Let $h\left(x\right)=\sec \left\{\frac{{\tan }^{-1}\left(\cos \right({\sin }^{-1}x\left)\right)+{\cot }^{-1}\left(\sin \right({\cos }^{-1}x\left)\right)}{3}\right\},$
where $x\in [-1,1],$ then which of the following option(s) is(are) correct?
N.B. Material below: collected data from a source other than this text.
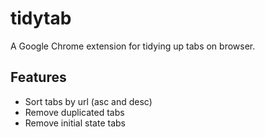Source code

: # tidytab

A Google Chrome extension for tidying up tabs on browser.

## Features

- Sort tabs by url (asc and desc)
- Remove duplicated tabs
- Remove initial state tabs
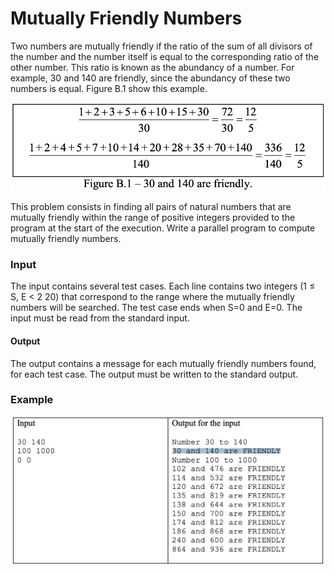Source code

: 
# Mutually Friendly Numbers
Two numbers are mutually friendly if the ratio of the sum of all divisors of the number
and the number itself is equal to the corresponding ratio of the other number. This ratio is known as the abundancy of a number. For example, 30 and 140 are friendly, since the abundancy of these two numbers is equal. Figure B.1 show this example.

![alt text](images/image.png)

This problem consists in finding all pairs of natural numbers that are mutually friendly
within the range of positive integers provided to the program at the start of the
execution.
Write a parallel program to compute mutually friendly numbers.

### Input
The input contains several test cases. Each line contains two integers (1 ≤ S, E < 2
20)
that correspond to the range where the mutually friendly numbers will be searched. The
test case ends when S=0 and E=0.
The input must be read from the standard input.

#### Output
The output contains a message for each mutually friendly numbers found, for each test
case.
The output must be written to the standard output.

### Example

![alt text](images/image-1.png)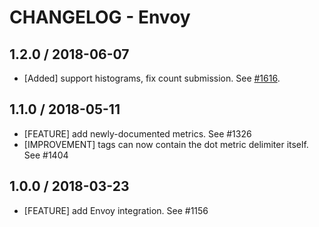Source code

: # CHANGELOG - Envoy

## 1.2.0 / 2018-06-07

* [Added] support histograms, fix count submission. See [#1616](https://github.com/DataDog/integrations-core/pull/1616).

## 1.1.0 / 2018-05-11

* [FEATURE] add newly-documented metrics. See #1326
* [IMPROVEMENT] tags can now contain the dot metric delimiter itself. See #1404

## 1.0.0 / 2018-03-23

* [FEATURE] add Envoy integration. See #1156

<!--- The following link definition list is generated by PimpMyChangelog --->
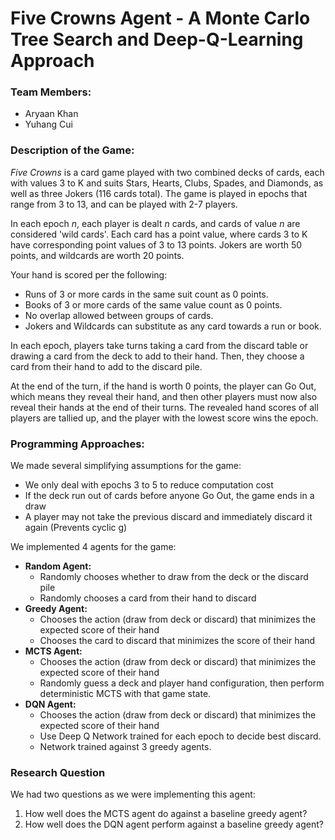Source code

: # Five Crowns Agent - A Monte Carlo Tree Search and Deep-Q-Learning Approach

### Team Members:

- Aryaan Khan
- Yuhang Cui

### Description of the Game:

_Five Crowns_ is a card game played with two combined decks of cards, each with values 3 to K and suits Stars, Hearts, Clubs, Spades, and Diamonds, as well as three Jokers (116 cards total). The game is played in epochs that range from 3 to 13, and can be played with 2-7 players.

In each epoch _n_, each player is dealt _n_ cards, and cards of value _n_ are considered 'wild cards'. Each card has a point value, where cards 3 to K have corresponding point values of 3 to 13 points. Jokers are worth 50 points, and wildcards are worth 20 points.

Your hand is scored per the following:
- Runs of 3 or more cards in the same suit count as 0 points.
- Books of 3 or more cards of the same value count as 0 points.
- No overlap allowed between groups of cards.
- Jokers and Wildcards can substitute as any card towards a run or book.

In each epoch, players take turns taking a card from the discard table or drawing a card from the deck to add to their hand. Then, they choose a card from their hand to add to the discard pile. 

At the end of the turn, if the hand is worth 0 points, the player can Go Out, which means they reveal their hand, and then other players must now also reveal their hands at the end of their turns. The revealed hand scores of all players are tallied up, and the player with the lowest score wins the epoch.


### Programming Approaches:

We made several simplifying assumptions for the game:
- We only deal with epochs 3 to 5 to reduce computation cost
- If the deck run out of cards before anyone Go Out, the game ends in a draw
- A player may not take the previous discard and immediately discard it again (Prevents cyclic g)

We implemented 4 agents for the game:
- **Random Agent:**
    - Randomly chooses whether to draw from the deck or the discard pile
    - Randomly chooses a card from their hand to discard
- **Greedy Agent:**
    - Chooses the action (draw from deck or discard) that minimizes the expected score of their hand
    - Chooses the card to discard that minimizes the score of their hand
- **MCTS Agent:**
    - Chooses the action (draw from deck or discard) that minimizes the expected score of their hand
    - Randomly guess a deck and player hand configuration, then perform deterministic MCTS with that game state.
- **DQN Agent:**
    - Chooses the action (draw from deck or discard) that minimizes the expected score of their hand
    - Use Deep Q Network trained for each epoch to decide best discard.
    - Network trained against 3 greedy agents.


### Research Question

We had two questions as we were implementing this agent:
1. How well does the MCTS agent do against a baseline greedy agent?
2. How well does the DQN agent perform against a baseline greedy agent?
• A. $\sum _{r=1}^{10}h\left(\frac{1}{r}\right)=\sum _{r=10}^{14}h\left(\frac{1}{r}\right)$
• B. $\sum _{r=1}^{10}h\left(\frac{1}{r}\right)=2\sum _{r=10}^{14}h\left(\frac{1}{r}\right)$
• C. $\sum _{r=1}^{10}h\left(\frac{1}{r}\right)=\sum _{r=11}^{20}h\left(\frac{1}{r}\right)$
• D. $2\sum _{r=1}^{10}h\left(\frac{1}{r}\right)=\sum _{r=11}^{20}h\left(\frac{1}{r}\right)$

Answer 1

Answer: (B), (C)

$\sum _{r=1}^{10}h\left(\frac{1}{r}\right)=\sum _{r=11}^{20}h\left(\frac{1}{r}\right)$

Given : $h\left(x\right)=\sec \left\{\frac{{\tan }^{-1}\left(\cos \right({\sin }^{-1}x\left)\right)+{\cot }^{-1}\left(\sin \right({\cos }^{-1}x\left)\right)}{3}\right\},-1\le x\le 1$
$=\sec \left\{\frac{{\tan }^{-1}\left(\cos \right({\cos }^{-1}\sqrt{1-x^2}\left)\right)+{\cot }^{-1}\left(\sin \right({\sin }^{-1}\sqrt{1-x^2}\left)\right)}{3}\right\}$
$h\left(x\right)=\sec \left\{\frac{{\tan }^{-1}\sqrt{1-x^2}+{\cot }^{-1}\sqrt{1-x^2}}{3}\right\}$
$=\sec \frac{\pi }{6}(\because {\tan }^{-1}y+{\cot }^{-1}y=\frac{\pi }{2})$
$\Rightarrow h\left(x\right)=\frac{2}{\sqrt{3}}$ (constant function)

$\Rightarrow \sum _{r=1}^{10}h\left(\frac{1}{r}\right)=\frac{2}{\sqrt{3}}\times 10=\frac{20}{\sqrt{3}}$
$\Rightarrow \sum _{r=10}^{14}h\left(\frac{1}{r}\right)=\frac{2}{\sqrt{3}}\times 5=\frac{10}{\sqrt{3}}$
$\Rightarrow \sum _{r=11}^{20}h\left(\frac{1}{r}\right)=\frac{2}{\sqrt{3}}\times 10=\frac{20}{\sqrt{3}}$